When that night comes, Olivia will start yowling loudly in her one-bedroom. That’s when the team of crack researchers who have been carefully watching them for months will know that it’s time for boy to meet girl.
Culver and Olivia are no normal mid-western transplants. They are two rare African black footed cats that were hand selected for one another by way of cutting edge genetic research. It took ten years and the work of cat experts from San Diego to Omaha to bring them both to Prospect Park. If Culver and Olivia mate, their kittens will be one more step toward the survival for their rapidly disappearing species.
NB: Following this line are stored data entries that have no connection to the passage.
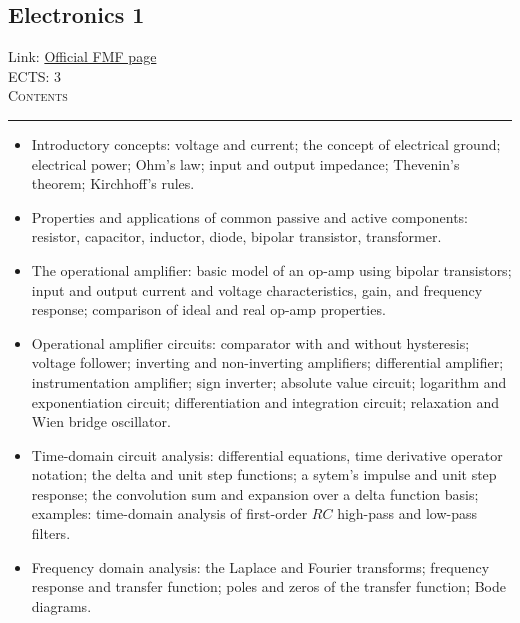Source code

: \documentclass[11pt, a4paper]{article}
\newenvironment{course}[3]{
\subsection{#1}%
Link: \href{#2}{Official FMF page}\\%
ECTS: #3%
\vspace{1ex}
\\
{\large \textsc{Contents}}\\[-0.9ex]%
\rule{\textwidth}{0.5pt}
\vspace{-3ex}
}
{}
\newenvironment{chapter}[1]{
\begin{tcolorbox}[title=#1, breakable]
}
{\end{tcolorbox}}
\begin{document}
\begin{course}{Electronics 1}{https://www.fmf.uni-lj.si/en/study-physics/programmes/1fiz/2020/7000777/courses/1134/}{3}
    \label{electronics-1}

    \begin{chapter}{Analog electric circuits}
        \begin{itemize}

            \item Introductory concepts: voltage and current; the concept of electrical ground; electrical power; Ohm's law; input and output impedance; Thevenin's theorem; Kirchhoff's rules.

            \item Properties and applications of common passive and active components: resistor, capacitor, inductor, diode, bipolar transistor, transformer.

            \item The operational amplifier: basic model of an op-amp using bipolar transistors; input and output current and voltage characteristics, gain, and frequency response; comparison of ideal and real op-amp properties.

            \item Operational amplifier circuits: comparator with and without hysteresis; voltage follower; inverting and non-inverting amplifiers; differential amplifier; instrumentation amplifier; sign inverter; absolute value circuit; logarithm and exponentiation circuit; differentiation and integration circuit; relaxation and Wien bridge oscillator.

        \end{itemize}
    \end{chapter}

    \begin{chapter}{Circuit analysis}
        \begin{itemize}
        
            \item Time-domain circuit analysis: differential equations, time derivative operator notation; the delta and unit step functions; a sytem's impulse and unit step response; the convolution sum and expansion over a delta function basis; examples: time-domain analysis of first-order $ RC $ high-pass and low-pass filters.

            \item Frequency domain analysis: the Laplace and Fourier transforms; frequency response and transfer function; poles and zeros of the transfer function; Bode diagrams.


\end{itemize}
\end{chapter}
\end{course}
\end{document}
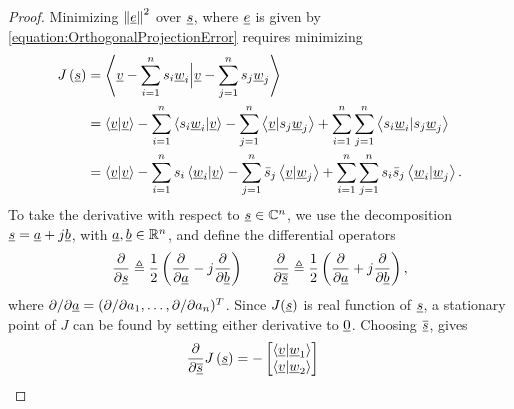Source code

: \begin{proof}
Minimizing $\left\| \underline{e} \right\|^2$ over $\underline{s}$, where $\underline{e}$ is given by \eqref{equation:OrthogonalProjectionError} requires minimizing
\begin{equation*}
\begin{split}
J \left( \underline{s} \right)
&= \left\langle \underline{v} - \sum_{i=1}^n s_i \underline{w}_i \Big|
\underline{v} - \sum_{j=1}^n s_j \underline{w}_j \right\rangle \\
&= \left\langle \underline{v} | \underline{v} \right\rangle
- \sum_{i=1}^n \left\langle s_i \underline{w}_i | \underline{v} \right\rangle
- \sum_{j=1}^n \left\langle \underline{v} | s_j \underline{w}_j \right\rangle
+ \sum_{i=1}^n \sum_{j=1}^n \left\langle s_i \underline{w}_i | s_j \underline{w}_j \right\rangle \\
&= \left\langle \underline{v} | \underline{v} \right\rangle
- \sum_{i=1}^n s_i \left\langle \underline{w}_i | \underline{v} \right\rangle
- \sum_{j=1}^n \bar{s}_j \left\langle \underline{v} | \underline{w}_j \right\rangle
+ \sum_{i=1}^n \sum_{j=1}^n s_i \bar{s}_j \left\langle \underline{w}_i | \underline{w}_j \right\rangle .
\end{split}
\end{equation*}
To take the derivative with respect to  $\underline{s}\in \mathbb{C}^n$, we use the decomposition $\underline{s}=\underline{a}+j \underline{b}$, with $\underline{a},\underline{b}\in \mathbb{R}^n$, and define the differential operators
\begin{equation*}
\frac{\partial}{\partial\underline{s}} \triangleq \frac{1}{2}\left(\frac{\partial}{\partial\underline{a}}-j\frac{\partial}{\partial\underline{b}}\right)
\quad \quad
\frac{\partial}{\partial\underline{\overline{s}}} \triangleq \frac{1}{2}\left(\frac{\partial}{\partial\underline{a}}+j\frac{\partial}{\partial\underline{b}}\right),
\end{equation*}
where $\partial/\partial\underline{a} = (\partial/\partial a_1 , \ldots, \partial/\partial a_n )^T$.
Since $J(\underline{s})$ is real function of $\underline{s}$, a stationary point of $J$ can be found by setting either derivative to $\underline{0}$.
Choosing $\underline{\overline{s}}$, gives
\begin{equation*}
\begin{split}
\frac{\partial}{\partial\underline{\overline{s}}} J \left( \underline{s} \right)
&= - \begin{bmatrix}
\left\langle \underline{v} | \underline{w}_1 \right\rangle \\
\left\langle \underline{v} | \underline{w}_2 \right\rangle \\

\end{bmatrix}
\end{split}
\end{equation*}
\end{proof}
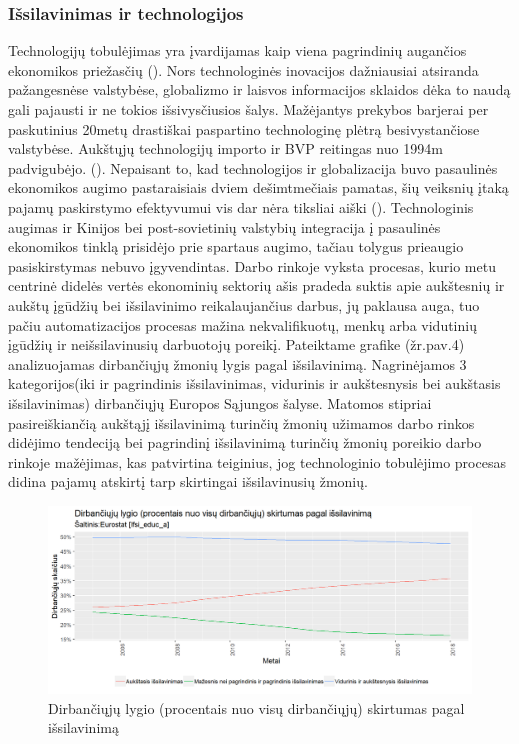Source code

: \documentclass[12pt,a4paper,titlepage]{article}
\begin{document}
\subsubsection{Išsilavinimas ir technologijos}
Technologijų tobulėjimas yra įvardijamas kaip viena pagrindinių augančios ekonomikos priežasčių (\cite{jaumotte2013rising}). Nors technologinės inovacijos dažniausiai atsiranda pažangesnėse valstybėse, globalizmo ir laisvos informacijos sklaidos dėka to naudą gali pajausti ir ne tokios išsivysčiusios šalys. Mažėjantys prekybos barjerai per paskutinius 20metų drastiškai paspartino technologinę plėtrą besivystančiose valstybėse. Aukštųjų technologijų importo ir BVP reitingas nuo 1994m padvigubėjo. (\cite{pena2008global}). Nepaisant to, kad technologijos ir globalizacija buvo pasaulinės ekonomikos augimo pastaraisiais dviem dešimtmečiais pamatas, šių veiksnių įtaką pajamų paskirstymo efektyvumui vis dar nėra tiksliai aiški (\cite{jaumotte2013rising}). Technologinis augimas ir Kinijos bei post-sovietinių valstybių integracija į pasaulinės ekonomikos tinklą prisidėjo prie spartaus augimo, tačiau tolygus prieaugio pasiskirstymas nebuvo įgyvendintas. Darbo rinkoje vyksta procesas, kurio metu centrinė didelės vertės ekonominių sektorių ašis pradeda suktis apie aukštesnių ir aukštų įgūdžių bei išsilavinimo reikalaujančius darbus, jų paklausa auga, tuo pačiu automatizacijos procesas mažina nekvalifikuotų, menkų arba vidutinių įgūdžių ir neišsilavinusių darbuotojų poreikį.
Pateiktame grafike (žr.pav.4) analizuojamas dirbančiųjų žmonių lygis pagal išsilavinimą. Nagrinėjamos 3 kategorijos(iki ir pagrindinis išsilavinimas, vidurinis ir aukštesnysis bei aukštasis išsilavinimas) dirbančiųjų Europos Sąjungos šalyse. Matomos stipriai pasireiškiančią aukštąjį išsilavinimą turinčių žmonių užimamos darbo rinkos didėjimo tendeciją bei pagrindinį išsilavinimą turinčių žmonių poreikio darbo rinkoje mažėjimas, kas patvirtina teiginius, jog technologinio tobulėjimo procesas didina pajamų atskirtį tarp skirtingai išsilavinusių žmonių.
\begin{figure}[H]
\includegraphics[scale=0.7]{workerseducation.png}
\caption{Dirbančiųjų lygio (procentais nuo visų dirbančiųjų) skirtumas pagal išsilavinimą}
\end{figure}
\end{document}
There are fewer than 10,000 mature black footed cats who are capable of breeding left in the grasslands of Botswana, Namibia, and South Africa, according to the Union of Nature Conservation. Like many other grassland species, the destruction of their habitat is an issue, but the most dangerous threat to black footed cats arises from their small numbers. Because there are so few breeding cats left, the gene pool is small. Experts are constantly analyzing the family trees of their animals to avoid inbreeding, and the spread of genetic diseases that can threaten the whole stock.
But with three distinct family trees in North America and only 45 breeders, finding cats that aren’t related to one another is a puzzle that puts the skills of most biologists to the test.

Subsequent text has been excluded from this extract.